True, a buffered read is _generally_ faster, and certainly the most consistent across varied systems. But if this is a one-time project is the time savings in execution worth the time to script the buffered read routine? Is it a consumer app where you'd have no idea about system configuration, or an internal tool where you can run it on the system of your choice?

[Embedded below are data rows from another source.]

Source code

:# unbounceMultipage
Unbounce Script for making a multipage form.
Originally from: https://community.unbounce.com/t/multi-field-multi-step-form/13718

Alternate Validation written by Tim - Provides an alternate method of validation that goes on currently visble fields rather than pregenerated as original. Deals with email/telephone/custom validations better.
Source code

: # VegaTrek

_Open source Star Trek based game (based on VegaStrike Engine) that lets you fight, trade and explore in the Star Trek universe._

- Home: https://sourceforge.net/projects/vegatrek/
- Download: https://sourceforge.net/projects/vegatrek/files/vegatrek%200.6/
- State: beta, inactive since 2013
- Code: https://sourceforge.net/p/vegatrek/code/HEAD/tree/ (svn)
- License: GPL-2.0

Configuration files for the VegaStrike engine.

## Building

Will most data files be this large, or is this rare in most day-to-day uses of the app?

These and other considerations may affect outcomes, as we'll see in the benchmark results below.

Again, I have a fully working free source code example...

And a blocking bug...

Since reading files is unrelated to the Geometry Manager issue (which can be worked around anyway in far less time than waiting for a fix, as discussed earlier), there was nothing to stop me from writing a quick benchmark script to try this out.

Before I could run the test I needed some data to test with, so I made a file with 100,000 lines, each with a randomly variable number of randomly-lengthed words, totalling 110.3 MBs when I generated it (the script used to generate it is copied below).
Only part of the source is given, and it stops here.